The Cure - Boys Don’t Cry
First of all, this is first and one of the only CDs I’ve ever bought in my life. I remember being about 12 years old and driving around with my aunt and she would have this CD playing in her car all the time. So I went ahead and bought it for myself. All the car rides with my parents anywhere I would be sitting in the backseat with my earphones glued to my ears and this album playing on my little cd player like as if it was the soundtrack to my life at that moment. I’m sure you listened to the first song on this album titled “Boys Don’t Cry” at some point in your life, it’s one of my favorite songs and it’s also an 80’s classic. I would say this is the gateway album that opened my eyes to bands in general. If you are just entering the world of music I highly suggest you go ahead and get this album or even if you just haven’t listened to the Cure at all.
The Specials // The Specials
Oh ska, pickitup! pickitup!
I still remember the first time I ever heard The Specials. It was in the precious third grade, it was a weekend and my Pops just taught me how to use a vinyl player. I saw this sick vinyl cover with a bunch of guys in suits and sunglasses with check print everywhere and I thought it was the most bad ass thing ever. Of course I exclaimed like a little kid “WHATISTHISTHISISAWESOMEOMGOMGOMG!” to which my Pops replied “I don’t know, it’s my brother’s record…go ask your uncle”.
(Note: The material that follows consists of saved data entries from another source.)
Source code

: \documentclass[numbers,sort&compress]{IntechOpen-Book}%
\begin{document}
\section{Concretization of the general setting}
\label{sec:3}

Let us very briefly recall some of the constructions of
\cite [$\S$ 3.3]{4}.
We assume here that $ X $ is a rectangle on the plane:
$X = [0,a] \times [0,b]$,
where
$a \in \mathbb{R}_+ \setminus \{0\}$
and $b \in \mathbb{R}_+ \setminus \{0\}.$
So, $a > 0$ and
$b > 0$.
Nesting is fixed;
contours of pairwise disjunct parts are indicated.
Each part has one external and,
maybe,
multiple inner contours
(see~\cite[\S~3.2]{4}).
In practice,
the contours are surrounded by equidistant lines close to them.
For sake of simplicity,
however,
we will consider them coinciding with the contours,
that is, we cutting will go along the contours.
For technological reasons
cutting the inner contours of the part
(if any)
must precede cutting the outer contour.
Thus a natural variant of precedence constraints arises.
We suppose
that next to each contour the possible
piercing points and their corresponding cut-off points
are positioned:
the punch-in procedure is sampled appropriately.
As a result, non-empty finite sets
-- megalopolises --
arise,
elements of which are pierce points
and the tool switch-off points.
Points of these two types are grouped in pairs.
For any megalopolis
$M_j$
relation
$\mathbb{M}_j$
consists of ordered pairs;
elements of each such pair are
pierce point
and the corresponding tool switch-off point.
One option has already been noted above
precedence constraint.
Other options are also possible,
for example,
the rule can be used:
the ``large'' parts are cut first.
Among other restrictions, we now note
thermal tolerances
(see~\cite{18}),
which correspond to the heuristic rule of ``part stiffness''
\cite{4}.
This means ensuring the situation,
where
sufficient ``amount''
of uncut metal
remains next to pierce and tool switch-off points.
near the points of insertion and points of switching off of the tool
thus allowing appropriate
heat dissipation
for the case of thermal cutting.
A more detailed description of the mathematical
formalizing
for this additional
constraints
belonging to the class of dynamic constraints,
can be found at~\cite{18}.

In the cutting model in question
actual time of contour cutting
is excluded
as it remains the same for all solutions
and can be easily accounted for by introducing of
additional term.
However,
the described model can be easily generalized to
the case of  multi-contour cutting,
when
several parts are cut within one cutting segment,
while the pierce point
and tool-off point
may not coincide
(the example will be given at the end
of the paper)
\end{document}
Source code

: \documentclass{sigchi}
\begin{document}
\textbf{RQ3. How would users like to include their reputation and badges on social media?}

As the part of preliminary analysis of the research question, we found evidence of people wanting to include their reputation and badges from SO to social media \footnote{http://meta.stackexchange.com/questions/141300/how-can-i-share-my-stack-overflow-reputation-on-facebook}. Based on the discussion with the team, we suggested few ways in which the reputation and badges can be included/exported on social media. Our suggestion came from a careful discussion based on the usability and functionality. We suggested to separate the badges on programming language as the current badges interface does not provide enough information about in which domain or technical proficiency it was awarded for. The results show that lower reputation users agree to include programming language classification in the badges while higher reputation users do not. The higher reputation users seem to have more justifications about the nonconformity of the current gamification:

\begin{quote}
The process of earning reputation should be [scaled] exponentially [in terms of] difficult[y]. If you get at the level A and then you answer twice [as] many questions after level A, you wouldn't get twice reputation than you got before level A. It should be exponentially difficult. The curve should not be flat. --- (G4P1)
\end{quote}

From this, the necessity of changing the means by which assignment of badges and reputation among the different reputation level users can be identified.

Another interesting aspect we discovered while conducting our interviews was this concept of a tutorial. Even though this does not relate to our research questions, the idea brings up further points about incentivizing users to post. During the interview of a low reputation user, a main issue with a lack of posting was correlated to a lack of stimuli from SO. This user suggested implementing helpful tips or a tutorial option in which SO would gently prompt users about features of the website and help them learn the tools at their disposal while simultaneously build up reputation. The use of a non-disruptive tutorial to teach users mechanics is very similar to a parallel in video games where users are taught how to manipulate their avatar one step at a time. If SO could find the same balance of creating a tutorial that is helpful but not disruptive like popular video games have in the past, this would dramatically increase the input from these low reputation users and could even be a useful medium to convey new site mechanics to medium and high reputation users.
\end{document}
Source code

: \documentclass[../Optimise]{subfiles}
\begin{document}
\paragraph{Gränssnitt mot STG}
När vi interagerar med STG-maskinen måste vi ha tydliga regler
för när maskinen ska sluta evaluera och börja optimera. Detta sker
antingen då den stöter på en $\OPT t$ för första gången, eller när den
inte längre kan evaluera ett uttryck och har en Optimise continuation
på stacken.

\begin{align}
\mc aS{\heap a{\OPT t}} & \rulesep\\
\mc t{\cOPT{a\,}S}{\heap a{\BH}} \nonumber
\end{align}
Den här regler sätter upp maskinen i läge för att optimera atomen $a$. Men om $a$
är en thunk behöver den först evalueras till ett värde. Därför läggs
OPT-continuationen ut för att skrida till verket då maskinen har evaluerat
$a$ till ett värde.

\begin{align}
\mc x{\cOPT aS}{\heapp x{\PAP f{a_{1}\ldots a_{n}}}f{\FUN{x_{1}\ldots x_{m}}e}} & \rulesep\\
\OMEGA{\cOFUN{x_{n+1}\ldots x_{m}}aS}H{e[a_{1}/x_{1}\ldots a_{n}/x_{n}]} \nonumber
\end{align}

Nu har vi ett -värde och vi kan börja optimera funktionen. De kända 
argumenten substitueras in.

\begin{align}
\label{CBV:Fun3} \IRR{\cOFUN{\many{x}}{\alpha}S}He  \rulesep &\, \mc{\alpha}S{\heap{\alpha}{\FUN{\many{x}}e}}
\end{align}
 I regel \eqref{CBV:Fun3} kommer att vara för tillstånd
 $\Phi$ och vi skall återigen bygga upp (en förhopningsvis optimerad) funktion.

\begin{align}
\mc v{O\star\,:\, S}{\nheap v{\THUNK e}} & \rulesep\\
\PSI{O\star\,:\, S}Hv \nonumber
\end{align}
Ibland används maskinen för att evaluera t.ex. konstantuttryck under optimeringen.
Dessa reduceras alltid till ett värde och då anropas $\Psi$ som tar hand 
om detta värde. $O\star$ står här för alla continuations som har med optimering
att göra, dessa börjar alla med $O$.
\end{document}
I never did ask my uncle, but I’ll tell you jammed on it the whole weekend.
Fast forward my life to 2004, middle of my freshman year in high school. My good punx friend William “Cito” Vivas told me I had to start listening to ska because all the music I listened to at the time was really lame.
Side-note: At the time I was really into 90s and early 2000 pop-punk, along with a lot of electronic dance music and some alternative rock. It was a very weird point in my life. I just graduated from middle school no more than a year ago and the big thing going on at the time was like Sum 41 and Good Charlotte. Don’t get me wrong, Sum 41’s Half Our of Power and All Killer, No Thriller are two fucking awesome albums, just…you know.
Anyway…
Cito burnt me a mix of ska songs, and holy shit. I swear to you my life changed from then on out. I’m talking about real ska shit, not any of this mid-90s ska pop rock crap. The Specials, Bad Manners, The Beat, The Selecter, and hell, even some early 90s ska, because it was still pretty bad ass and wasn’t ruined yet (Isaac Green & The Skalars, Skavoovie & The Epitones, [early] The Toasters).
I have to say that it was really ska that started to get me into music as a life style. Being a rude boy was the coolest thing to me in my mind, and going to ska shows on weekends breaking up all the skanking circles and and skanking in place was like the most bad ass thing to do.
The thing was brought me to ska and made me bond with it the most was it was just so fun, and was all like: let’s be unified with our friends, have fun, get drunk, fuck shit up together, and worry about everything later…or you know what? Not worry about anything at all. It was the whole “life’s too short…” premises, you know? And honestly, ska is is what made my high school years so fun and great. It opened me up to a lot of new things, like the whole local music scene in general and all the people with it.
I soon became tight with all the local ska bands and jammed with them on stage at all the shows. Hell, even some of the members of a former local band down here circa 2006 (Three Beef Burritos) are still my closest friends to date.
Figure 1: A flagrant example of me taking ska too far.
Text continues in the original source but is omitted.